Despite the distance between them, he could clearly hear Tommy’s excited “whoop” as his friend leapt into the air and pumped his fist.
“Do you see that?” he shouted, as if all of Londheim hadn’t just witnessed the eruption.
“Dear Sisters above, that was insane,” Lyssa said. She grinned beside Devin and twirled her pistols. “Got any of those for me?”
“All out,” Devin said. He holstered his pistol and gripped his sword in both hands. The rest of the Forgotten Children were regrouping, their attack clearly not going as planned. The prayers of the Mindkeepers kept guards and Soulkeepers fighting through wounds that should have been fatal. Flamestones erupted in a constant chorus from those Soulkeepers, making every dive from the owls, lapinkin, and wasps a potentially fatal mistake. The Forgotten Children were all vicious fighters, but with the pouring in of city guards that had accompanied Tommy and Malik’s arrival, they were now significantly outnumbered.
Sadly the damage looked already done. The great cathedral burned on all sides. The roof had collapsed in multiple locations, the stained glass charred black, the walls crumbling underneath supports no longer able to hold the weight of so much stone. It made Devin’s heart ache seeing the destruction.
“We should join up with Forrest,” Devin said, and he nodded toward where the Vikar was leading a squad of four Soulkeepers against the largest group of foxkin a
nd avenria on the steps of the Sisters’ Remembrance. “If we can scatter the—”
He froze. A lone combatant tore through the foxkin before Vikar Forrest could arrive, having ambushed the dragon-sired from behind. The world slowed for a brief moment, and then Devin’s legs were pumping, his heart pounding, as he rushed past his Vikar, past the Soulkeepers, and wrapped his arms around a blood-soaked Jacaranda.
“You’re all right,” he said, holding her against him as relief swept away a thousand lingering worries. “I didn’t know where you were.”
“Busy,” she said, returning his embrace. “I’ll tell you all about it later. What in the Goddesses’ names is going on out here?”
Devin stepped away to survey the battlefield. With the foxkin brought low by Jacaranda, Forrest had veered his men farther south, engaging with a growing force of Ravencallers and avenria. Lyssa had joined them, he noticed, instead of staying with him. Had she noticed Jacaranda as well?
“The Forgotten Children are trying to burn down the cathedral,” he said, turning back to her. “Sadly I think they’ve succeeded.”

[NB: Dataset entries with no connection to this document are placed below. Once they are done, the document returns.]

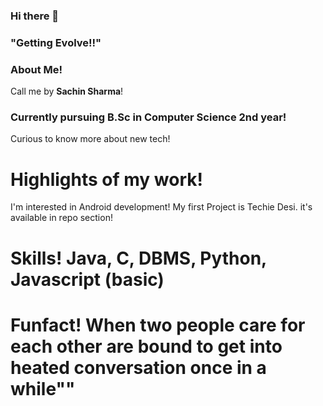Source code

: ### Hi there 👋
### "Getting Evolve!!"
### About Me!
Call me by **Sachin Sharma**!
### Currently pursuing B.Sc in Computer Science 2nd year!
Curious to know more about new tech!
<!--
-->
# Highlights of my work!
I'm interested in Android development!
My first Project is Techie Desi. it's available in repo section!

# Skills! Java, C, DBMS, Python, Javascript (basic)

# Funfact! When two people care for each other are bound to get into heated conversation once in a while""


<!--
**Maverick-01/Maverick-01** is a ✨ _special_ ✨ repository because its `README.md` (this file) appears on your GitHub profile.

Here are some ideas to get you started:

- 🔭 I’m currently working on ...
- 🌱 I’m currently learning ...
- 👯 I’m looking to collaborate on ...
- 🤔 I’m looking for help with ...
- 💬 Ask me about ...
- 📫 How to reach me: ...
- 😄 Pronouns: ...
- ⚡ Fun fact: ...
-->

“Not that your church deserves it, but point the way, and I’ll help defend it,” Jacaranda said.
“We could certainly use the help,” he said, and then kissed a clean spot on her forehead. “Follow me. I think there’s still—”
He had no time to finish the thought, nor did his plans for the battle matter, for they quickly became irrelevant.
Adria arrived, and she announced her presence with the strength and fury of a storm.
Nine souls swirled around her in a protective orbit. She guided them with ease. Whenever a foe dared to approach, be they dragon-sired or Ravencallers, the souls would veer off and burn straight through their chests. Various prayers from Lyra’s Devotions sang from her voice in volume far beyond human capabilities. Lapinkin fled, but not fast enough to avoid their bodies bursting into flames so hot it charred them down to the bone in seconds. Blinding light lit up the sky above, sending owls and gargoyles crashing into rooftops with each searing blast that leapt from her upraised palms.